● **YOUR GOAL**
A faithful copy of the data below is required, leaving out every picture.

● **EXERCISE INPUT**

►

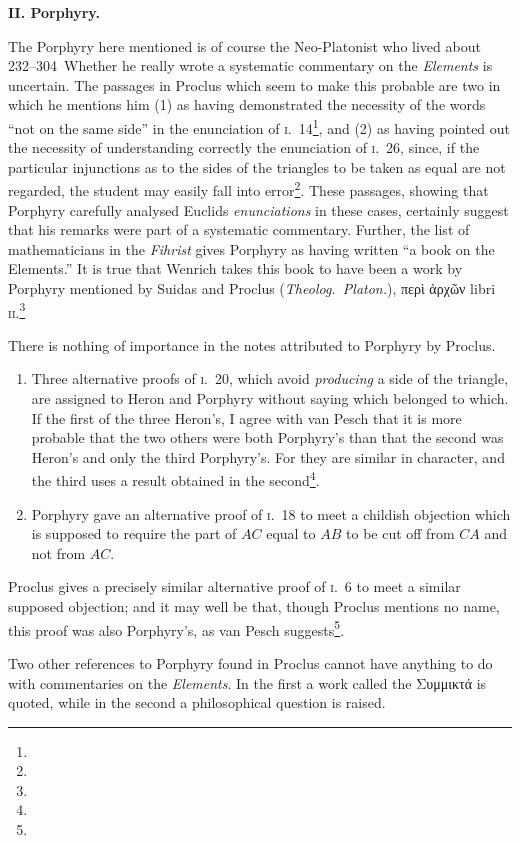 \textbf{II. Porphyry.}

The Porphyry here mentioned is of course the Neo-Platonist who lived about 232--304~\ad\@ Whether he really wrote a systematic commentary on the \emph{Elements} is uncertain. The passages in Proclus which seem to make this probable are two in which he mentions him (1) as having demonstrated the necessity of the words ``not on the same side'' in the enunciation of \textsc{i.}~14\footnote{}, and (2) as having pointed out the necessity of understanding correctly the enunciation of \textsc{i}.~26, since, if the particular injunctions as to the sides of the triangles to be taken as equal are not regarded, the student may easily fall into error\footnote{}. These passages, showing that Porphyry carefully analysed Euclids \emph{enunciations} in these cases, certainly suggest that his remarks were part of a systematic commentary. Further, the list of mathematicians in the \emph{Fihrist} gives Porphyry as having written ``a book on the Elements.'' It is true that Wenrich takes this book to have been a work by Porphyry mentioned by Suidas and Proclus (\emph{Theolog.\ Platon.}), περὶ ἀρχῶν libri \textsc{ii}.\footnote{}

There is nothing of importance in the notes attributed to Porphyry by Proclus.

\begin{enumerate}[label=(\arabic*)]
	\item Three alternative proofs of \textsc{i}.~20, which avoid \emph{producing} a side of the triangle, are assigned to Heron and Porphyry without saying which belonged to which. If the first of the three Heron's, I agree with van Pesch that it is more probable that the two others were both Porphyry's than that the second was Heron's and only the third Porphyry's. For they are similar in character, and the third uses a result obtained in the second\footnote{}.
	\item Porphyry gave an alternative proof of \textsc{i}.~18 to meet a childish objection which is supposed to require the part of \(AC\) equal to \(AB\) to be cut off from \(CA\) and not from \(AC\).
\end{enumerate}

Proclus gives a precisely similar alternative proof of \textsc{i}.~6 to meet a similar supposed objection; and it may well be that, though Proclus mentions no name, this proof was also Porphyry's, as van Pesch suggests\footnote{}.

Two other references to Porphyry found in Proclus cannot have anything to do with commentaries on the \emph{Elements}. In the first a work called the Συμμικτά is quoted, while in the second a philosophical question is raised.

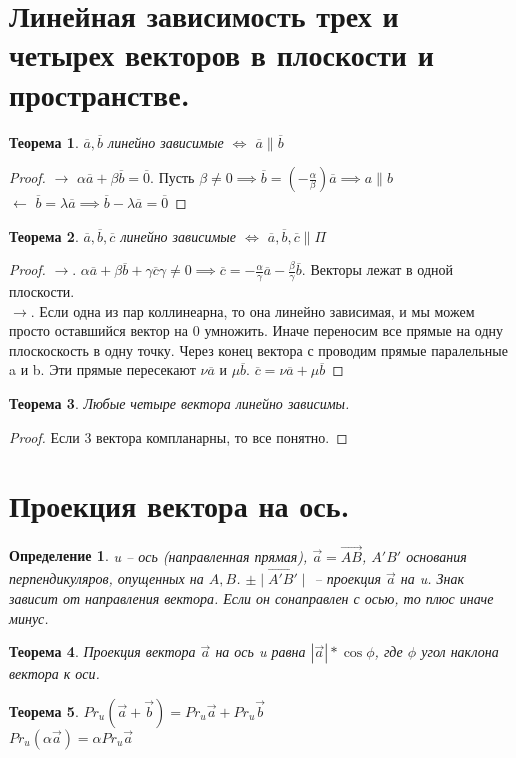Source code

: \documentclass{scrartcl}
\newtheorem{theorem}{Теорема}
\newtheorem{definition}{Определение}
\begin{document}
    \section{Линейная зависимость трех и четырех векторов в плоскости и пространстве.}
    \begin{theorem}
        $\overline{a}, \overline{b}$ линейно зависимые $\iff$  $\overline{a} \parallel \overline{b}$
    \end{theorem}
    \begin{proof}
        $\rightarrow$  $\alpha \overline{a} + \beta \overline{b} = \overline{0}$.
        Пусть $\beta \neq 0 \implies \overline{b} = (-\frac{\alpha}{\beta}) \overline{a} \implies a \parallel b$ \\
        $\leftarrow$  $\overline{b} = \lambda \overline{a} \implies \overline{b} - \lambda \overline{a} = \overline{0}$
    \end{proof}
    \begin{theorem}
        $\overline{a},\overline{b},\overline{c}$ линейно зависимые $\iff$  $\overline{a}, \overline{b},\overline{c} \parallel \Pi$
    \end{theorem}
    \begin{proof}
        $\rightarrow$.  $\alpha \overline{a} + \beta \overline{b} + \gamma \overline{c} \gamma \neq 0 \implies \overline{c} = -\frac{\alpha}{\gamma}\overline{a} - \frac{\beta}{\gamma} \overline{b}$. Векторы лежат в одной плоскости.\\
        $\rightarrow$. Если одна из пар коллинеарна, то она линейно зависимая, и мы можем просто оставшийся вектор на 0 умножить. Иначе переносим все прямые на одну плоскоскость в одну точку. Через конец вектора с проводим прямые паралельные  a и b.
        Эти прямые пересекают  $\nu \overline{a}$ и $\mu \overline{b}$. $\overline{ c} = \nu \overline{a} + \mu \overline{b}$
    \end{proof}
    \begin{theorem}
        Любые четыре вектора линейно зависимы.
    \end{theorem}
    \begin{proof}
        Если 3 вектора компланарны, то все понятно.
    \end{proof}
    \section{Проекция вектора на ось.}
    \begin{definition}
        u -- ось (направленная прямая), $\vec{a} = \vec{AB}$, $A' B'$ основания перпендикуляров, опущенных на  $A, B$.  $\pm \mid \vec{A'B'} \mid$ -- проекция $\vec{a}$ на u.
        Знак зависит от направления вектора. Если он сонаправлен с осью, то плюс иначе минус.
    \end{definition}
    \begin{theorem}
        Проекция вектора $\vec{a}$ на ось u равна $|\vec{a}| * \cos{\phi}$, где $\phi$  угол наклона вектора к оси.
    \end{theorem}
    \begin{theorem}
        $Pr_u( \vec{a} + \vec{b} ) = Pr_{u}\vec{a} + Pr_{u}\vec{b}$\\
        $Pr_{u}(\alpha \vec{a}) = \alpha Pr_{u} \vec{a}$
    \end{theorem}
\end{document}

◄

● **RESPONSE TO THE EXERCISE**
 \textbf{II. Porphyry.}

The Porphyry here mentioned is of course the Neo-Platonist who lived about 232--304~\ad\@ Whether he really wrote a systematic commentary on the \emph{Elements} is uncertain. The passages in Proclus which seem to make this probable are two in which he mentions him (1) as having demonstrated the necessity of the words ``not on the same side'' in the enunciation of \textsc{i.}~14\footnote{}, and (2) as having pointed out the necessity of understanding correctly the enunciation of \textsc{i}.~26, since, if the particular injunctions as to the sides of the triangles to be taken as equal are not regarded, the student may easily fall into error\footnote{}. These passages, showing that Porphyry carefully analysed Euclids \emph{enunciations} in these cases, certainly suggest that his remarks were part of a systematic commentary. Further, the list of mathematicians in the \emph{Fihrist} gives Porphyry as having written ``a book on the Elements.'' It is true that Wenrich takes this book to have been a work by Porphyry mentioned by Suidas and Proclus (\emph{Theolog.\ Platon.}), περὶ ἀρχῶν libri \textsc{ii}.\footnote{}

There is nothing of importance in the notes attributed to Porphyry by Proclus.

\begin{enumerate}[label=(\arabic*)]
	\item Three alternative proofs of \textsc{i}.~20, which avoid \emph{producing} a side of the triangle, are assigned to Heron and Porphyry without saying which belonged to which. If the first of the three Heron's, I agree with van Pesch that it is more probable that the two others were both Porphyry's than that the second was Heron's and only the third Porphyry's. For they are similar in character, and the third uses a result obtained in the second\footnote{}.
	\item Porphyry gave an alternative proof of \textsc{i}.~18 to meet a childish objection which is supposed to require the part of \(AC\) equal to \(AB\) to be cut off from \(CA\) and not from \(AC\).
\end{enumerate}

Proclus gives a precisely similar alternative proof of \textsc{i}.~6 to meet a similar supposed objection; and it may well be that, though Proclus mentions no name, this proof was also Porphyry's, as van Pesch suggests\footnote{}.

Two other references to Porphyry found in Proclus cannot have anything to do with commentaries on the \emph{Elements}. In the first a work called the Συμμικτά is quoted, while in the second a philosophical question is raised.

Source code

: \documentclass{scrartcl}
\newtheorem{theorem}{Теорема}
\newtheorem{definition}{Определение}
\begin{document}
    \section{Линейная зависимость трех и четырех векторов в плоскости и пространстве.}
    \begin{theorem}
        $\overline{a}, \overline{b}$ линейно зависимые $\iff$  $\overline{a} \parallel \overline{b}$
    \end{theorem}
    \begin{proof}
        $\rightarrow$  $\alpha \overline{a} + \beta \overline{b} = \overline{0}$.
        Пусть $\beta \neq 0 \implies \overline{b} = (-\frac{\alpha}{\beta}) \overline{a} \implies a \parallel b$ \\
        $\leftarrow$  $\overline{b} = \lambda \overline{a} \implies \overline{b} - \lambda \overline{a} = \overline{0}$
    \end{proof}
    \begin{theorem}
        $\overline{a},\overline{b},\overline{c}$ линейно зависимые $\iff$  $\overline{a}, \overline{b},\overline{c} \parallel \Pi$
    \end{theorem}
    \begin{proof}
        $\rightarrow$.  $\alpha \overline{a} + \beta \overline{b} + \gamma \overline{c} \gamma \neq 0 \implies \overline{c} = -\frac{\alpha}{\gamma}\overline{a} - \frac{\beta}{\gamma} \overline{b}$. Векторы лежат в одной плоскости.\\
        $\rightarrow$. Если одна из пар коллинеарна, то она линейно зависимая, и мы можем просто оставшийся вектор на 0 умножить. Иначе переносим все прямые на одну плоскоскость в одну точку. Через конец вектора с проводим прямые паралельные  a и b.
        Эти прямые пересекают  $\nu \overline{a}$ и $\mu \overline{b}$. $\overline{ c} = \nu \overline{a} + \mu \overline{b}$
    \end{proof}
    \begin{theorem}
        Любые четыре вектора линейно зависимы.
    \end{theorem}
    \begin{proof}
        Если 3 вектора компланарны, то все понятно.
    \end{proof}
    \section{Проекция вектора на ось.}
    \begin{definition}
        u -- ось (направленная прямая), $\vec{a} = \vec{AB}$, $A' B'$ основания перпендикуляров, опущенных на  $A, B$.  $\pm \mid \vec{A'B'} \mid$ -- проекция $\vec{a}$ на u.
        Знак зависит от направления вектора. Если он сонаправлен с осью, то плюс иначе минус.
    \end{definition}
    \begin{theorem}
        Проекция вектора $\vec{a}$ на ось u равна $|\vec{a}| * \cos{\phi}$, где $\phi$  угол наклона вектора к оси.
    \end{theorem}
    \begin{theorem}
        $Pr_u( \vec{a} + \vec{b} ) = Pr_{u}\vec{a} + Pr_{u}\vec{b}$\\
        $Pr_{u}(\alpha \vec{a}) = \alpha Pr_{u} \vec{a}$
    \end{theorem}
\end{document}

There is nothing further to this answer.